## What you have to do:
The stretch wanted below opens at the line containing "## aforementioned ##" and closes at the line containing "calibration will fail.". Please return it exactly, with no other lines.
☆ ☆ ☆ ☆
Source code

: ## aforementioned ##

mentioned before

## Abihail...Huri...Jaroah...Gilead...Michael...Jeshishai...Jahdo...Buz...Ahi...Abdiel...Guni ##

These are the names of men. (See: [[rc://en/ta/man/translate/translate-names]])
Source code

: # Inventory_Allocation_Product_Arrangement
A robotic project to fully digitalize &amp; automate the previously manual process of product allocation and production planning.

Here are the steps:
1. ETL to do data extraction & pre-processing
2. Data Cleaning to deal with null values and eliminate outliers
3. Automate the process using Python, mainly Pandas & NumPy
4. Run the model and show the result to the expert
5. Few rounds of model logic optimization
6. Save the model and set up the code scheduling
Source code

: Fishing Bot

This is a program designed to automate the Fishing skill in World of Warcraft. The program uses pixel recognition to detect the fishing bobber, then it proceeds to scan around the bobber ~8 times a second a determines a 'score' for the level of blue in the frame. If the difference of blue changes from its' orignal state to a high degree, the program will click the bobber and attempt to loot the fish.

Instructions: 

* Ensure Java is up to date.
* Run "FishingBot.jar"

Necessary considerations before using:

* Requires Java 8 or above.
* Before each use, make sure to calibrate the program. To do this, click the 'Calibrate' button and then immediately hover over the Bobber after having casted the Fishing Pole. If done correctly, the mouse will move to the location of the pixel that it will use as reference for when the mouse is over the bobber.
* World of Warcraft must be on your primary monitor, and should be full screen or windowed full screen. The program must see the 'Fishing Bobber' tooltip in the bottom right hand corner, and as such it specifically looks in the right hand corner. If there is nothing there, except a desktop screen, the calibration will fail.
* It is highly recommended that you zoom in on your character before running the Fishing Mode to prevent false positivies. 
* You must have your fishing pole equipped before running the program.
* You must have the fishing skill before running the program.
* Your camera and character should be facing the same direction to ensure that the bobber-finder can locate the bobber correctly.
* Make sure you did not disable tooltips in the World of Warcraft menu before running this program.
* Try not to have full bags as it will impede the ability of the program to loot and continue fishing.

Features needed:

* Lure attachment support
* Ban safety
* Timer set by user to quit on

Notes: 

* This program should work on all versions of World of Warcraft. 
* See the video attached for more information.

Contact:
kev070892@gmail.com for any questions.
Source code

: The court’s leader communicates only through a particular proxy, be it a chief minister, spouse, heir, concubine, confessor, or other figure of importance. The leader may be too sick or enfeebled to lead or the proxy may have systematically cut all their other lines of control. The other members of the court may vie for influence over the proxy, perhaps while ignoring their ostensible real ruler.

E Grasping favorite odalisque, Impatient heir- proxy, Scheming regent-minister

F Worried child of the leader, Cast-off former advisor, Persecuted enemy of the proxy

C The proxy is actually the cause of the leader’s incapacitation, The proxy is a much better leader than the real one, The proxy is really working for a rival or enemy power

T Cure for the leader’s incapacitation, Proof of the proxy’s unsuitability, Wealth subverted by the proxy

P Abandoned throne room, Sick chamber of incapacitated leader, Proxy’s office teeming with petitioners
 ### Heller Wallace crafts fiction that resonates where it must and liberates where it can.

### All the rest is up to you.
☆ ☆ ☆ ☆
## Result for this task:
: ## aforementioned ##

mentioned before

## Abihail...Huri...Jaroah...Gilead...Michael...Jeshishai...Jahdo...Buz...Ahi...Abdiel...Guni ##

These are the names of men. (See: [[rc://en/ta/man/translate/translate-names]])
Source code

: # Inventory_Allocation_Product_Arrangement
A robotic project to fully digitalize &amp; automate the previously manual process of product allocation and production planning.

Here are the steps:
1. ETL to do data extraction & pre-processing
2. Data Cleaning to deal with null values and eliminate outliers
3. Automate the process using Python, mainly Pandas & NumPy
4. Run the model and show the result to the expert
5. Few rounds of model logic optimization
6. Save the model and set up the code scheduling
Source code

: Fishing Bot

This is a program designed to automate the Fishing skill in World of Warcraft. The program uses pixel recognition to detect the fishing bobber, then it proceeds to scan around the bobber ~8 times a second a determines a 'score' for the level of blue in the frame. If the difference of blue changes from its' orignal state to a high degree, the program will click the bobber and attempt to loot the fish.

Instructions: 

* Ensure Java is up to date.
* Run "FishingBot.jar"

Necessary considerations before using:

* Requires Java 8 or above.
* Before each use, make sure to calibrate the program. To do this, click the 'Calibrate' button and then immediately hover over the Bobber after having casted the Fishing Pole. If done correctly, the mouse will move to the location of the pixel that it will use as reference for when the mouse is over the bobber.
* World of Warcraft must be on your primary monitor, and should be full screen or windowed full screen. The program must see the 'Fishing Bobber' tooltip in the bottom right hand corner, and as such it specifically looks in the right hand corner. If there is nothing there, except a desktop screen, the calibration will fail.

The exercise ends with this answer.